June 25, 2022
Saturday
4:00 pm
I’ve just completed and uploaded a project titled Friendship: Not for the Impatient.
The project spawned out of reflection on and appreciation for the relationships I’ve cultivated over two years of college. College poses a serious disruption to the social network of high school graduates, especially those moving far from home. Starting from scratch, one has to relearn the art of friendship cultivation no longer surrounded by the people they grew up with. This presents an incredible opportunity to reinvent oneself free from prior reputation but managing personal growth while finding meaningful companionship is a tall task. This project aims to find insights into the process of college friendship development by answering the following questions:
1. From two years of messages in a group chat of 31 close friends, can we extract an individual measure of the friendship strengths between pairs of members?
2. What can we learn visually from graphically analyzing those relationships over the time span?
3. How many months of interaction are needed to accurately predict the two-year outcome of a friendship?
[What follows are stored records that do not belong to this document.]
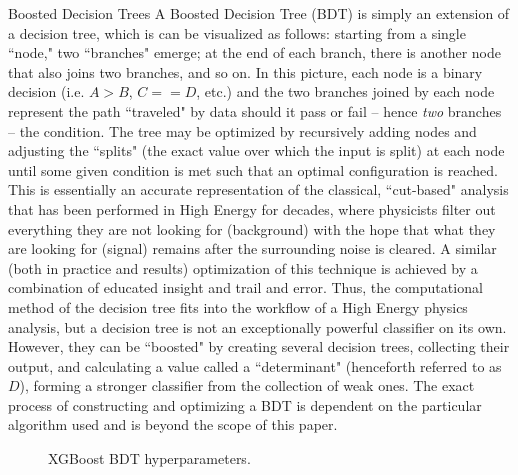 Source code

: \begin{section}{Boosted Decision Trees}
A Boosted Decision Tree (BDT) is simply an extension of a decision tree, which is can be visualized as follows: starting from a single ``node," two ``branches" emerge; at the end of each branch, there is another node that also joins two branches, and so on. In this picture, each node is a binary decision (i.e. $A > B$, $C == D$, etc.) and the two branches joined by each node represent the path ``traveled" by data should it pass or fail -- hence \textit{two} branches -- the condition. The tree may be optimized by recursively adding nodes and adjusting the ``splits" (the exact value over which the input is split) at each node until some given condition is met such that an optimal configuration is reached. This is essentially an accurate representation of the classical, ``cut-based" analysis that has been performed in High Energy for decades, where physicists filter out everything they are not looking for (background) with the hope that what they are looking for (signal) remains after the surrounding noise is cleared. A similar (both in practice and results) optimization of this technique is achieved by a combination of educated insight and trail and error. Thus, the computational method of the decision tree fits into the workflow of a High Energy physics analysis, but a decision tree is not an exceptionally powerful classifier on its own. However, they can be ``boosted" by creating several decision trees, collecting their output, and calculating a value called a ``determinant" (henceforth referred to as $D$), forming a stronger classifier from the collection of weak ones. The exact process of constructing and optimizing a BDT is dependent on the particular algorithm used and is beyond the scope of this paper.

\begin{figure}[htb]
\begin{center}

\end{center}
\caption{XGBoost BDT hyperparameters\cite{cite-xgboost-params}.}
\label{fig:bdt-knobs}
\end{figure}
\end{section}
Read the article for further methodology and explained results and the guide for details on how to access and wrangle your own iMessage data.
I’ve spent a lot of time reflecting both on paper and mentally about my own development over the past two years and the results from this project validated many of my hypotheses. The dataset, which will remain confidential for the sake of its member’s privacy, offers real insight into the college transition process both for my friends and for teenagers as a whole.
It’s a project that consumed most of my limited free time over the past six months and that offers many future opportunities for further analysis. Specifically, in the coming months I hope to employ techniques I learned in the NLP course I took this past semester beginning with unsupervised conversation disentanglement as well as conversation summary and group sentiment analysis.